Ein Hauch von pink

Hinweis: Dieser Inhalt enthält stilisierte erotische Inhalte und richtet sich an Erwachsene (18+).

Pinker Wahnsinn am Pool: Wenn Stoff zur Nebensache wird

Manchmal gibt es Tage, da muss man die Welt der Pflichten einfach hinter sich lassen. Das Telefon bleibt stumm, der Terminkalender ist weit weg, und das Einzige, was zählt, ist die Hitze der Sonne auf der Haut und das kühle Glitzern des Wassers. Ich habe mir heute etwas ganz Besonderes gegönnt: Einen Micro-Bikini von Tangaland, der seinen Namen wirklich verdient. Er ist weniger ein Kleidungsstück als vielmehr eine Einladung zum Hinsehen. In einem fast schon neonleuchtenden Pink setzt er einen harten Kontrast zu meinem Teint und lässt absolut keinen Raum für Fantasie.

Lilly steht in einem extrem knappen pinken Micro-Bikini und silbernen Plateauschuhen vor einer Poolabdeckung und einer Hecke. Sie hat eine Hand im Haar und lächelt.
„Der erste Blick in den Spiegel hat mir verraten: Heute wird ein guter Tag. Dieses Pink ist einfach unverschämt, findest du nicht auch?“

Es ist ein befreiendes Gefühl, so viel Haut zu zeigen. In meinem seriösen Alltag bin ich oft in Stoffbahnen gehüllt, die alles verdecken, was mich ausmacht. Aber hier, am Pool, darf ich einfach nur Körper sein. Weibliche Rundungen, feste Haut und das Spiel mit dem Licht. Ich genieße es, wie die silbernen High Heels meine Beine optisch ins Unendliche verlängern. Ich weiß, dass ich auffalle – und genau das ist der Plan. Während andere Gäste am Pool vielleicht dezent wegschauen, provoziere ich mit jeder Pose. Ich will gesehen werden, ich will, dass man über mich spricht.

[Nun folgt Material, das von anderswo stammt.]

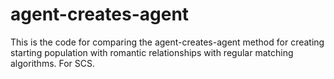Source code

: # agent-creates-agent
This is the code for comparing the agent-creates-agent method for creating starting population with romantic relationships with regular matching algorithms. For SCS.
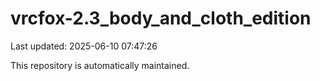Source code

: # vrcfox-2.3_body_and_cloth_edition

Last updated: 2025-06-10 07:47:26

This repository is automatically maintained.
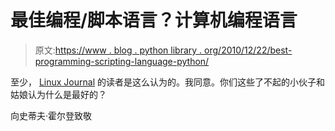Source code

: # 最佳编程/脚本语言？计算机编程语言

> 原文:[https://www . blog . python library . org/2010/12/22/best-programming-scripting-language-python/](https://www.blog.pythonlibrary.org/2010/12/22/best-programming-scripting-language-python/)

至少， [Linux Journal](http://www.linuxjournal.com/content/readers-choice-awards-2010) 的读者是这么认为的。我同意。你们这些了不起的小伙子和姑娘认为什么是最好的？

向史蒂夫·霍尔登致敬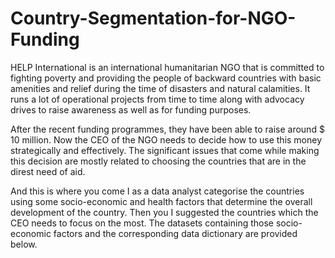 # Country-Segmentation-for-NGO-Funding
HELP International is an international humanitarian NGO that is committed to fighting poverty and providing the people of backward countries with basic amenities and relief during the time of disasters and natural calamities. It runs a lot of operational projects from time to time along with advocacy drives to raise awareness as well as for funding purposes.

After the recent funding programmes, they have been able to raise around $ 10 million. Now the CEO of the NGO needs to decide how to use this money strategically and effectively. The significant issues that come while making this decision are mostly related to choosing the countries that are in the direst need of aid. 

And this is where you come I as a data analyst categorise the countries using some socio-economic and health factors that determine the overall development of the country. Then you I suggested the countries which the CEO needs to focus on the most.  The datasets containing those socio-economic factors and the corresponding data dictionary are provided below.
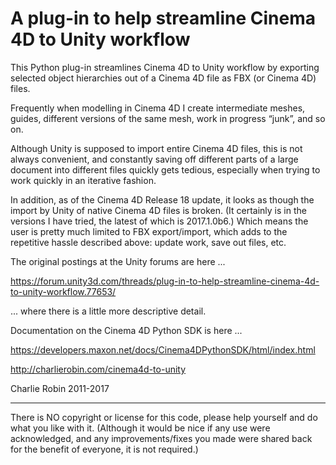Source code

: # A plug-in to help streamline Cinema 4D to Unity workflow
This Python plug-in streamlines Cinema 4D to Unity workflow by exporting selected object hierarchies out of a Cinema 4D file as FBX (or Cinema 4D) files.

Frequently when modelling in Cinema 4D I create intermediate meshes, guides, different versions of the same mesh, work in progress “junk”, and so on.

Although Unity is supposed to import entire Cinema 4D files, this is not always convenient, and constantly saving off different parts of a large document into different files quickly gets tedious, especially when trying to work quickly in an iterative fashion.

In addition, as of the Cinema 4D Release 18 update, it looks as though the import by Unity of native Cinema 4D files is broken. (It certainly is in the versions I have tried, the latest of which is 2017.1.0b6.) Which means the user is pretty much limited to FBX export/import, which adds to the repetitive hassle described above: update work, save out files, etc.

The original postings at the Unity forums are here ...

https://forum.unity3d.com/threads/plug-in-to-help-streamline-cinema-4d-to-unity-workflow.77653/

... where there is a little more descriptive detail.

Documentation on the Cinema 4D Python SDK is here ...

https://developers.maxon.net/docs/Cinema4DPythonSDK/html/index.html

http://charlierobin.com/cinema4d-to-unity

Charlie Robin 2011-2017

***********************

There is NO copyright or license for this code, please help yourself and do what you like with it. (Although it would be nice if any use were acknowledged, and any improvements/fixes you made were shared back for the benefit of everyone, it is not required.)
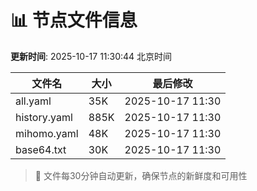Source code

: # 📊 节点文件信息

**更新时间**: 2025-10-17 11:30:44 北京时间

| 文件名 | 大小 | 最后修改 |
|--------|------|----------|
| all.yaml | 35K | 2025-10-17 11:30 |
| history.yaml | 885K | 2025-10-17 11:30 |
| mihomo.yaml | 48K | 2025-10-17 11:30 |
| base64.txt | 30K | 2025-10-17 11:30 |

> 🔄 文件每30分钟自动更新，确保节点的新鲜度和可用性
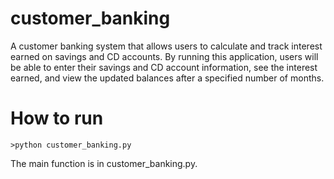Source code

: # customer_banking
A customer banking system that allows users to calculate and track interest earned on savings and CD accounts. By running this application, users will be able to enter their savings and CD account information, see the interest earned, and view the updated balances after a specified number of months.

# How to run
`>python customer_banking.py`

The main function is in customer_banking.py.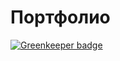 # Портфолио

[![Greenkeeper badge](https://badges.greenkeeper.io/rapt0p7/portfolio.svg)](https://greenkeeper.io/)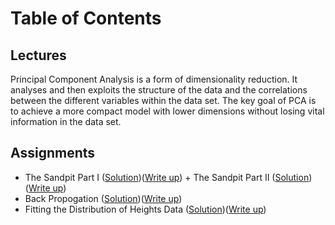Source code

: # Table of Contents
## Lectures
Principal Component Analysis is a form of dimensionality reduction. It analyses and then exploits the structure of the data and the correlations between the different variables within the data set.
The key goal of PCA is to achieve a more compact model with lower dimensions without losing vital information in the data set.

## Assignments
- The Sandpit Part I ([Solution](https://github.com/jessxphil/mathematics-of-machine-learning-multivariate-calculus/blob/master/assignment-1/the-sandpit-part-1.ipynb))([Write up](https://medium.com/@jessxphil)) + The Sandpit Part II ([Solution](https://github.com/jessxphil/mathematics-of-machine-learning-multivariate-calculus/blob/master/assignment-1/the-sandpit-part-2.ipynb))([Write up](https://medium.com/@jessxphil))
- Back Propogation ([Solution](https://github.com/jessxphil/mathematics-of-machine-learning-multivariate-calculus/blob/master/assignment-2/i-heart-back-propagation.ipynb))([Write up](https://medium.com/@jessxphil))
- Fitting the Distribution of Heights Data ([Solution](https://github.com/jessxphil/mathematics-of-machine-learning-multivariate-calculus/blob/master/assignment-3/fitting-distribution-height-data.ipynb))([Write up](https://medium.com/@jessxphil))
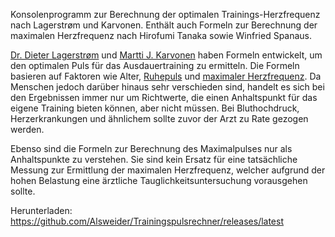 Konsolenprogramm zur Berechnung der optimalen Trainings-Herzfrequenz nach Lagerstrøm und Karvonen. Enthält auch Formeln zur Berechnung der maximalen Herzfrequenz nach Hirofumi Tanaka sowie Winfried Spanaus. 

[Dr. Dieter Lagerstrøm](http://www.medizinfo.de/sportmedizin/tipps/trainingspuls.shtml) und [Martti J. Karvonen](https://de.wikipedia.org/wiki/Karvonen-Formel) haben Formeln entwickelt, um den optimalen Puls für das Ausdauertraining zu ermitteln. Die Formeln basieren auf Faktoren wie Alter, [Ruhepuls](https://flexikon.doccheck.com/de/Ruhepuls) und [maximaler Herzfrequenz](https://de.wikipedia.org/wiki/Maximalpuls). Da Menschen jedoch darüber hinaus sehr verschieden sind, handelt es sich bei den Ergebnissen immer nur um Richtwerte, die einen Anhaltspunkt für das eigene Training bieten können, aber nicht müssen. Bei Bluthochdruck, Herzerkrankungen und ähnlichem sollte zuvor der Arzt zu Rate gezogen werden.

Ebenso sind die Formeln zur Berechnung des Maximalpulses nur als Anhaltspunkte zu verstehen. Sie sind kein Ersatz für eine tatsächliche Messung zur Ermittlung der maximalen Herzfrequenz, welcher aufgrund der hohen Belastung eine ärztliche Tauglichkeitsuntersuchung vorausgehen sollte.

Herunterladen: https://github.com/Alsweider/Trainingspulsrechner/releases/latest
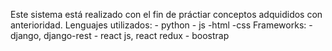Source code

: Este sistema está realizado con el fin de práctiar conceptos adquididos con anterioridad.
Lenguajes utilizados:
    - python
    - js
    -html
    -css
Frameworks:
    - django, django-rest
    - react js, react redux
    - boostrap
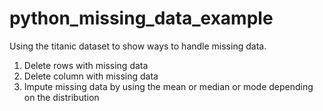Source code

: # python_missing_data_example
Using the titanic dataset to show ways to handle missing data.
  1. Delete rows with missing data
  2. Delete column with missing data
  3. Impute missing data by using the mean or median or mode depending on the distribution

Frontalaufnahme von Lilly im pinken Micro-Bikini. Sie hält die dünnen Schnüre des Unterteils an ihren Hüften fest und blickt selbstbewusst in die Kamera.
„Man muss schon ein gewisses Selbstvertrauen haben, um so wenig Stoff zu tragen. Aber ich liebe es, wie er meine Hüften betont – und die Blicke der anderen anzieht.“

Die Kunst der Provokation

Kommen wir zum Kern der Sache. Dieser Bikini von Tangaland ist eine technische Meisterleistung des Minimalismus. Er bedeckt gerade so das Nötigste – oder es zumindest versucht. Ich spüre die Blicke der Nachbarn von ihren Balkonen aus. Sie denken vielleicht, ich merke es nicht, aber ihr Starren ist wie eine warme Berührung auf meiner Haut. Ich provoziere ganz bewusst mit meiner Sexualität. Warum auch nicht? Mein Körper ist ein Statement, und dieses leuchtende Pink ist das Ausrufezeichen dahinter. Jede Bewegung sorgt dafür, dass sich der Stoff verschiebt und den gierigen Augen genau das gibt, wonach sie suchen.

Lilly steht breitbeinig am Pool und zieht mit einer Hand provozierend an der dünnen Schnur ihres pinken Bikini-Höschens.
„Ein kleiner Zug an der richtigen Stelle… Ich weiß genau, dass der Nachbar gerade sein Fernglas holt. Soll er ruhig zusehen.“
Halbkörper-Portrait von Lilly, die mit den Händen am Kopf posiert. Der pinke Bikini bedeckt nur die Brustwarzen.
„Die Wärme der Sonne und die Hitze der fremden Blicke… eine berauschende Mischung. Ich genieße es, das Zentrum der Aufmerksamkeit zu sein.“

Die Sonne steht jetzt hoch am Himmel, und das Wasser im Pool lockt. Aber bevor ich mich abkühle, präsentiere ich mich noch einmal ausgiebig den anderen Gästen. Ich lege mich flach auf den warmen Steinboden, lasse meine Beine im kühlen Nass baumeln und biete jedem, der hinsieht, eine perfekte Aussicht. Ich spüre, wie mein Körper unter der direkten Bestrahlung arbeitet. Es ist mir völlig egal, ob sich jemand pikiert fühlt – im Gegenteil, die Empörung in den Gesichtern mancher Zuschauer stachelt mich nur noch mehr an, meine Weiblichkeit noch offensiver zur Schau zu stellen.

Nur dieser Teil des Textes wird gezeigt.